Camp, who said she had appeared on national TV five times but declined to give her address publicly, denied that she is hateful or xenophobic. She questioned why the commission denounced white supremacy in a 2019 resolution in support of immigrants, which critics have falsely said made Athens a sanctuary city.
While some demonstrators waved signs in support of immigrants, some speakers sought to turn attention toward women’s safety. Fore, for example, spoke about how to recognize abusers from their patterns of behavior.
After the public comment period ended, Commissioner Melissa Link gave a speech addressing a variety of issues. “I am as disgusted by the crime as I am by the hysterical glee with which so many have seized on this tragedy to promote division, bigotry and hate,” she said.

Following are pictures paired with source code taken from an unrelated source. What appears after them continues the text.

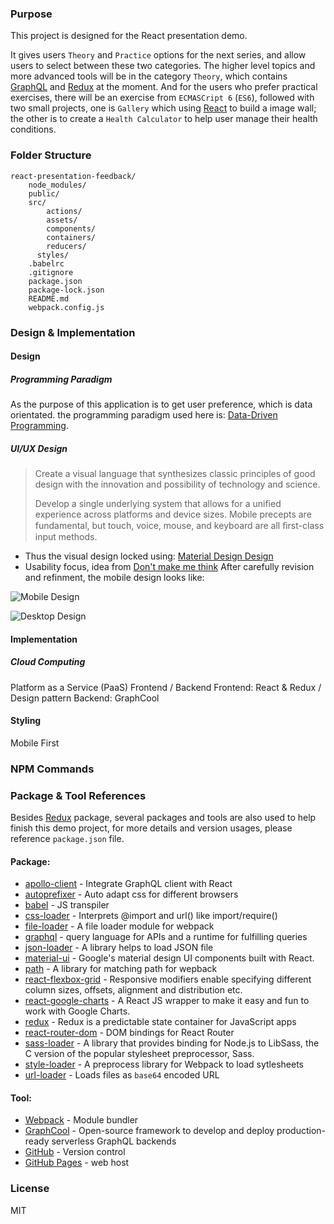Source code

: ### Purpose
This project is designed for the React presentation demo.

It gives users `Theory` and `Practice` options for the next series, and allow users to select between these two categories. The higher level topics and more advanced tools will be in the category `Theory`, which contains [GraphQL](https://graphql.org/) and [Redux](https://redux.js.org/) at the moment. And for the users who prefer practical exercises, there will be an exercise from `ECMASCript 6` (`ES6`), followed with two small projects, one is `Gallery` which using [React](https://reactjs.org/) to build a image wall; the other is to create a `Health Calculator` to help user manage their health conditions.

### Folder Structure
```
react-presentation-feedback/
    node_modules/
    public/
    src/
        actions/
        assets/
        components/
        containers/
        reducers/
      styles/
    .babelrc
    .gitignore
    package.json
    package-lock.json
    README.md
    webpack.config.js
```
### Design & Implementation
#### Design
##### Programming Paradigm
As the purpose of this application is to get user preference, which is data orientated. the programming paradigm used here is: [Data-Driven Programming](https://en.wikipedia.org/wiki/Data-driven_programming).
##### UI/UX Design
> Create a visual language that synthesizes classic principles of good design with the innovation and possibility of technology and science.
> 
> Develop a single underlying system that allows for a unified experience across platforms and device sizes. Mobile precepts are fundamental, but touch, voice, mouse, and keyboard are all ﬁrst-class input methods.

* Thus the visual design locked using: [Material Design Design](https://material.io/guidelines/material-design/introduction.html#)
* Usability focus, idea from [Don't make me think](https://www.amazon.com/Dont-Make-Me-Think-Usability/dp/0321344758)
After carefully revision and refinment, the mobile design looks like:

![Mobile Design](https://imgur.com/a/LOwjAlb)

![Desktop Design](https://imgur.com/a/LOwjAlb)
#### Implementation
##### Cloud Computing
Platform as a Service (PaaS)
Frontend / Backend
Frontend: React & Redux / Design pattern
Backend: GraphCool
#### Styling
Mobile First

### NPM Commands

### Package & Tool References
Besides [Redux](https://redux.js.org/) package, several packages and tools are also used to help finish this demo project, for more details and version usages, please reference `package.json` file.
#### Package:
* [apollo-client](https://github.com/apollographql/apollo-client) - Integrate GraphQL client with React
* [autoprefixer](https://github.com/postcss/autoprefixer) - Auto adapt css for different browsers
* [babel](https://babeljs.io/) - JS transpiler
* [css-loader](https://github.com/webpack-contrib/css-loader) -  Interprets @import and url() like import/require()
* [file-loader](https://github.com/webpack-contrib/file-loader) - A file loader module for webpack
* [graphql](https://graphql.org/) - query language for APIs and a runtime for fulfilling queries
* [json-loader](https://github.com/webpack-contrib/json-loader) - A library helps to load JSON file
* [material-ui](https://www.material-ui.com) - Google's material design UI components built with React. 
* [path](https://www.npmjs.com/package/path) - A library for matching path for wepback
* [react-flexbox-grid](https://roylee0704.github.io/react-flexbox-grid/) - Responsive modifiers enable specifying different column sizes, offsets, alignment and distribution etc.
* [react-google-charts](https://github.com/RakanNimer/react-google-charts) - A React JS wrapper to make it easy and fun to work with Google Charts.
* [redux](https://redux.js.org/) - Redux is a predictable state container for JavaScript apps
* [react-router-dom](https://github.com/ReactTraining/react-router/tree/master/packages/react-router-dom) - 
DOM bindings for React Router
* [sass-loader](https://github.com/webpack-contrib/sass-loader) - A library that provides binding for Node.js to LibSass, the C version of the popular stylesheet preprocessor, Sass.
* [style-loader](https://github.com/webpack-contrib/style-loader) - A preprocess library for Webpack to load sytlesheets
* [url-loader](https://www.npmjs.com/package/url-loader) - Loads files as `base64` encoded URL
#### Tool:
* [Webpack](https://webpack.js.org/) - Module bundler
* [GraphCool](https://www.graph.cool/) - Open-source framework to develop and deploy production-ready serverless GraphQL backends
* [GitHub](https://github.com) - Version control
* [GitHub Pages](https://pages.github.com/) - web host

### License
MIT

Link tied Riley’s murder to assault weapons, toxic masculinity, school shootings, bad drivers, terrorists and world leaders who wage war, Town & Gown Theater shooter George Zinkhan, a UGA football player who killed a Racetrac clerk, UGA students Jennifer Stone and Tara Baker’s murders decades ago, strict abortion laws, sexual assault allegations against Supreme Court justices and “lying, cheating, fraudulent, philandering rapist” Donald Trump. She called on the state legislature to enact gun control despite no indication that a gun was used in Riley’s murder.

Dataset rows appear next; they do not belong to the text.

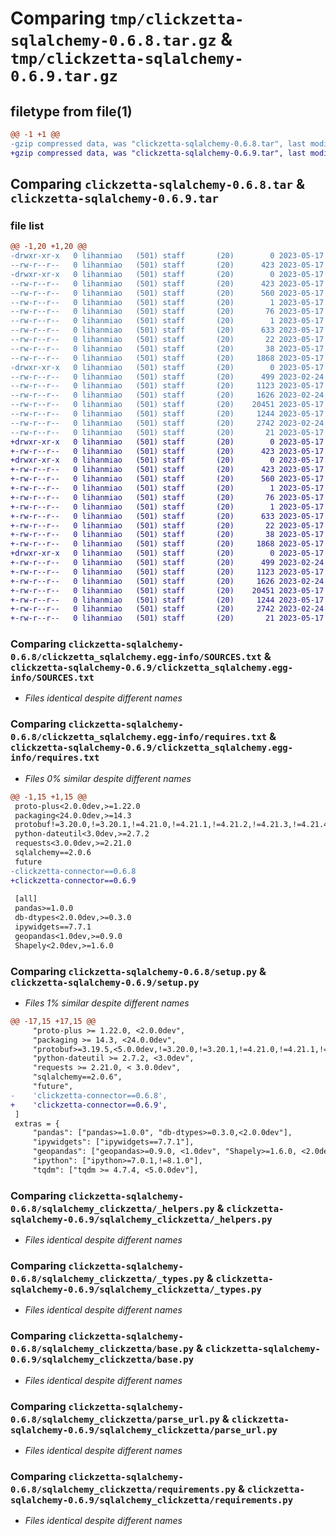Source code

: # Comparing `tmp/clickzetta-sqlalchemy-0.6.8.tar.gz` & `tmp/clickzetta-sqlalchemy-0.6.9.tar.gz`

## filetype from file(1)

```diff
@@ -1 +1 @@
-gzip compressed data, was "clickzetta-sqlalchemy-0.6.8.tar", last modified: Wed May 17 03:13:48 2023, max compression
+gzip compressed data, was "clickzetta-sqlalchemy-0.6.9.tar", last modified: Wed May 17 05:28:30 2023, max compression
```

## Comparing `clickzetta-sqlalchemy-0.6.8.tar` & `clickzetta-sqlalchemy-0.6.9.tar`

### file list

```diff
@@ -1,20 +1,20 @@
-drwxr-xr-x   0 lihanmiao   (501) staff       (20)        0 2023-05-17 03:13:48.795540 clickzetta-sqlalchemy-0.6.8/
--rw-r--r--   0 lihanmiao   (501) staff       (20)      423 2023-05-17 03:13:48.795386 clickzetta-sqlalchemy-0.6.8/PKG-INFO
-drwxr-xr-x   0 lihanmiao   (501) staff       (20)        0 2023-05-17 03:13:48.792050 clickzetta-sqlalchemy-0.6.8/clickzetta_sqlalchemy.egg-info/
--rw-r--r--   0 lihanmiao   (501) staff       (20)      423 2023-05-17 03:13:48.000000 clickzetta-sqlalchemy-0.6.8/clickzetta_sqlalchemy.egg-info/PKG-INFO
--rw-r--r--   0 lihanmiao   (501) staff       (20)      560 2023-05-17 03:13:48.000000 clickzetta-sqlalchemy-0.6.8/clickzetta_sqlalchemy.egg-info/SOURCES.txt
--rw-r--r--   0 lihanmiao   (501) staff       (20)        1 2023-05-17 03:13:48.000000 clickzetta-sqlalchemy-0.6.8/clickzetta_sqlalchemy.egg-info/dependency_links.txt
--rw-r--r--   0 lihanmiao   (501) staff       (20)       76 2023-05-17 03:13:48.000000 clickzetta-sqlalchemy-0.6.8/clickzetta_sqlalchemy.egg-info/entry_points.txt
--rw-r--r--   0 lihanmiao   (501) staff       (20)        1 2023-05-17 03:13:48.000000 clickzetta-sqlalchemy-0.6.8/clickzetta_sqlalchemy.egg-info/not-zip-safe
--rw-r--r--   0 lihanmiao   (501) staff       (20)      633 2023-05-17 03:13:48.000000 clickzetta-sqlalchemy-0.6.8/clickzetta_sqlalchemy.egg-info/requires.txt
--rw-r--r--   0 lihanmiao   (501) staff       (20)       22 2023-05-17 03:13:48.000000 clickzetta-sqlalchemy-0.6.8/clickzetta_sqlalchemy.egg-info/top_level.txt
--rw-r--r--   0 lihanmiao   (501) staff       (20)       38 2023-05-17 03:13:48.795619 clickzetta-sqlalchemy-0.6.8/setup.cfg
--rw-r--r--   0 lihanmiao   (501) staff       (20)     1868 2023-05-17 03:13:30.000000 clickzetta-sqlalchemy-0.6.8/setup.py
-drwxr-xr-x   0 lihanmiao   (501) staff       (20)        0 2023-05-17 03:13:48.794941 clickzetta-sqlalchemy-0.6.8/sqlalchemy_clickzetta/
--rw-r--r--   0 lihanmiao   (501) staff       (20)      499 2023-02-24 03:50:44.000000 clickzetta-sqlalchemy-0.6.8/sqlalchemy_clickzetta/__init__.py
--rw-r--r--   0 lihanmiao   (501) staff       (20)     1123 2023-05-17 01:41:53.000000 clickzetta-sqlalchemy-0.6.8/sqlalchemy_clickzetta/_helpers.py
--rw-r--r--   0 lihanmiao   (501) staff       (20)     1626 2023-02-24 03:50:44.000000 clickzetta-sqlalchemy-0.6.8/sqlalchemy_clickzetta/_types.py
--rw-r--r--   0 lihanmiao   (501) staff       (20)    20451 2023-05-17 01:54:46.000000 clickzetta-sqlalchemy-0.6.8/sqlalchemy_clickzetta/base.py
--rw-r--r--   0 lihanmiao   (501) staff       (20)     1244 2023-05-17 03:13:30.000000 clickzetta-sqlalchemy-0.6.8/sqlalchemy_clickzetta/parse_url.py
--rw-r--r--   0 lihanmiao   (501) staff       (20)     2742 2023-02-24 03:50:44.000000 clickzetta-sqlalchemy-0.6.8/sqlalchemy_clickzetta/requirements.py
--rw-r--r--   0 lihanmiao   (501) staff       (20)       21 2023-05-17 03:13:30.000000 clickzetta-sqlalchemy-0.6.8/sqlalchemy_clickzetta/version.py
+drwxr-xr-x   0 lihanmiao   (501) staff       (20)        0 2023-05-17 05:28:30.169166 clickzetta-sqlalchemy-0.6.9/
+-rw-r--r--   0 lihanmiao   (501) staff       (20)      423 2023-05-17 05:28:30.169037 clickzetta-sqlalchemy-0.6.9/PKG-INFO
+drwxr-xr-x   0 lihanmiao   (501) staff       (20)        0 2023-05-17 05:28:30.166982 clickzetta-sqlalchemy-0.6.9/clickzetta_sqlalchemy.egg-info/
+-rw-r--r--   0 lihanmiao   (501) staff       (20)      423 2023-05-17 05:28:30.000000 clickzetta-sqlalchemy-0.6.9/clickzetta_sqlalchemy.egg-info/PKG-INFO
+-rw-r--r--   0 lihanmiao   (501) staff       (20)      560 2023-05-17 05:28:30.000000 clickzetta-sqlalchemy-0.6.9/clickzetta_sqlalchemy.egg-info/SOURCES.txt
+-rw-r--r--   0 lihanmiao   (501) staff       (20)        1 2023-05-17 05:28:30.000000 clickzetta-sqlalchemy-0.6.9/clickzetta_sqlalchemy.egg-info/dependency_links.txt
+-rw-r--r--   0 lihanmiao   (501) staff       (20)       76 2023-05-17 05:28:30.000000 clickzetta-sqlalchemy-0.6.9/clickzetta_sqlalchemy.egg-info/entry_points.txt
+-rw-r--r--   0 lihanmiao   (501) staff       (20)        1 2023-05-17 05:28:30.000000 clickzetta-sqlalchemy-0.6.9/clickzetta_sqlalchemy.egg-info/not-zip-safe
+-rw-r--r--   0 lihanmiao   (501) staff       (20)      633 2023-05-17 05:28:30.000000 clickzetta-sqlalchemy-0.6.9/clickzetta_sqlalchemy.egg-info/requires.txt
+-rw-r--r--   0 lihanmiao   (501) staff       (20)       22 2023-05-17 05:28:30.000000 clickzetta-sqlalchemy-0.6.9/clickzetta_sqlalchemy.egg-info/top_level.txt
+-rw-r--r--   0 lihanmiao   (501) staff       (20)       38 2023-05-17 05:28:30.169219 clickzetta-sqlalchemy-0.6.9/setup.cfg
+-rw-r--r--   0 lihanmiao   (501) staff       (20)     1868 2023-05-17 05:28:10.000000 clickzetta-sqlalchemy-0.6.9/setup.py
+drwxr-xr-x   0 lihanmiao   (501) staff       (20)        0 2023-05-17 05:28:30.168865 clickzetta-sqlalchemy-0.6.9/sqlalchemy_clickzetta/
+-rw-r--r--   0 lihanmiao   (501) staff       (20)      499 2023-02-24 03:50:44.000000 clickzetta-sqlalchemy-0.6.9/sqlalchemy_clickzetta/__init__.py
+-rw-r--r--   0 lihanmiao   (501) staff       (20)     1123 2023-05-17 01:41:53.000000 clickzetta-sqlalchemy-0.6.9/sqlalchemy_clickzetta/_helpers.py
+-rw-r--r--   0 lihanmiao   (501) staff       (20)     1626 2023-02-24 03:50:44.000000 clickzetta-sqlalchemy-0.6.9/sqlalchemy_clickzetta/_types.py
+-rw-r--r--   0 lihanmiao   (501) staff       (20)    20451 2023-05-17 01:54:46.000000 clickzetta-sqlalchemy-0.6.9/sqlalchemy_clickzetta/base.py
+-rw-r--r--   0 lihanmiao   (501) staff       (20)     1244 2023-05-17 03:13:30.000000 clickzetta-sqlalchemy-0.6.9/sqlalchemy_clickzetta/parse_url.py
+-rw-r--r--   0 lihanmiao   (501) staff       (20)     2742 2023-02-24 03:50:44.000000 clickzetta-sqlalchemy-0.6.9/sqlalchemy_clickzetta/requirements.py
+-rw-r--r--   0 lihanmiao   (501) staff       (20)       21 2023-05-17 05:28:10.000000 clickzetta-sqlalchemy-0.6.9/sqlalchemy_clickzetta/version.py
```

### Comparing `clickzetta-sqlalchemy-0.6.8/clickzetta_sqlalchemy.egg-info/SOURCES.txt` & `clickzetta-sqlalchemy-0.6.9/clickzetta_sqlalchemy.egg-info/SOURCES.txt`

 * *Files identical despite different names*

### Comparing `clickzetta-sqlalchemy-0.6.8/clickzetta_sqlalchemy.egg-info/requires.txt` & `clickzetta-sqlalchemy-0.6.9/clickzetta_sqlalchemy.egg-info/requires.txt`

 * *Files 0% similar despite different names*

```diff
@@ -1,15 +1,15 @@
 proto-plus<2.0.0dev,>=1.22.0
 packaging<24.0.0dev,>=14.3
 protobuf!=3.20.0,!=3.20.1,!=4.21.0,!=4.21.1,!=4.21.2,!=4.21.3,!=4.21.4,!=4.21.5,<5.0.0dev,>=3.19.5
 python-dateutil<3.0dev,>=2.7.2
 requests<3.0.0dev,>=2.21.0
 sqlalchemy==2.0.6
 future
-clickzetta-connector==0.6.8
+clickzetta-connector==0.6.9
 
 [all]
 pandas>=1.0.0
 db-dtypes<2.0.0dev,>=0.3.0
 ipywidgets==7.7.1
 geopandas<1.0dev,>=0.9.0
 Shapely<2.0dev,>=1.6.0
```

### Comparing `clickzetta-sqlalchemy-0.6.8/setup.py` & `clickzetta-sqlalchemy-0.6.9/setup.py`

 * *Files 1% similar despite different names*

```diff
@@ -17,15 +17,15 @@
     "proto-plus >= 1.22.0, <2.0.0dev",
     "packaging >= 14.3, <24.0.0dev",
     "protobuf>=3.19.5,<5.0.0dev,!=3.20.0,!=3.20.1,!=4.21.0,!=4.21.1,!=4.21.2,!=4.21.3,!=4.21.4,!=4.21.5",
     "python-dateutil >= 2.7.2, <3.0dev",
     "requests >= 2.21.0, < 3.0.0dev",
     "sqlalchemy==2.0.6",
     "future",
-    'clickzetta-connector==0.6.8',
+    'clickzetta-connector==0.6.9',
 ]
 extras = {
     "pandas": ["pandas>=1.0.0", "db-dtypes>=0.3.0,<2.0.0dev"],
     "ipywidgets": ["ipywidgets==7.7.1"],
     "geopandas": ["geopandas>=0.9.0, <1.0dev", "Shapely>=1.6.0, <2.0dev"],
     "ipython": ["ipython>=7.0.1,!=8.1.0"],
     "tqdm": ["tqdm >= 4.7.4, <5.0.0dev"],
```

### Comparing `clickzetta-sqlalchemy-0.6.8/sqlalchemy_clickzetta/_helpers.py` & `clickzetta-sqlalchemy-0.6.9/sqlalchemy_clickzetta/_helpers.py`

 * *Files identical despite different names*

### Comparing `clickzetta-sqlalchemy-0.6.8/sqlalchemy_clickzetta/_types.py` & `clickzetta-sqlalchemy-0.6.9/sqlalchemy_clickzetta/_types.py`

 * *Files identical despite different names*

### Comparing `clickzetta-sqlalchemy-0.6.8/sqlalchemy_clickzetta/base.py` & `clickzetta-sqlalchemy-0.6.9/sqlalchemy_clickzetta/base.py`

 * *Files identical despite different names*

### Comparing `clickzetta-sqlalchemy-0.6.8/sqlalchemy_clickzetta/parse_url.py` & `clickzetta-sqlalchemy-0.6.9/sqlalchemy_clickzetta/parse_url.py`

 * *Files identical despite different names*

### Comparing `clickzetta-sqlalchemy-0.6.8/sqlalchemy_clickzetta/requirements.py` & `clickzetta-sqlalchemy-0.6.9/sqlalchemy_clickzetta/requirements.py`

 * *Files identical despite different names*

Commissioner John Culpepper said that county attorneys confirmed that he 2019 resolution did not make Athens a sanctuary city, and that he is committed to correcting that misperception.
Commissioner Ovita Thornton said she regrets that the resolution categorized anyone as white supremacists. “My intent was at that time to help a group of folks that were struggling,” she said.
Commissioner Patrick Davenport criticized the national media for painting a false picture of Athens. “This is a very loving town,” he said. “… One act of callousness should not divide this community.”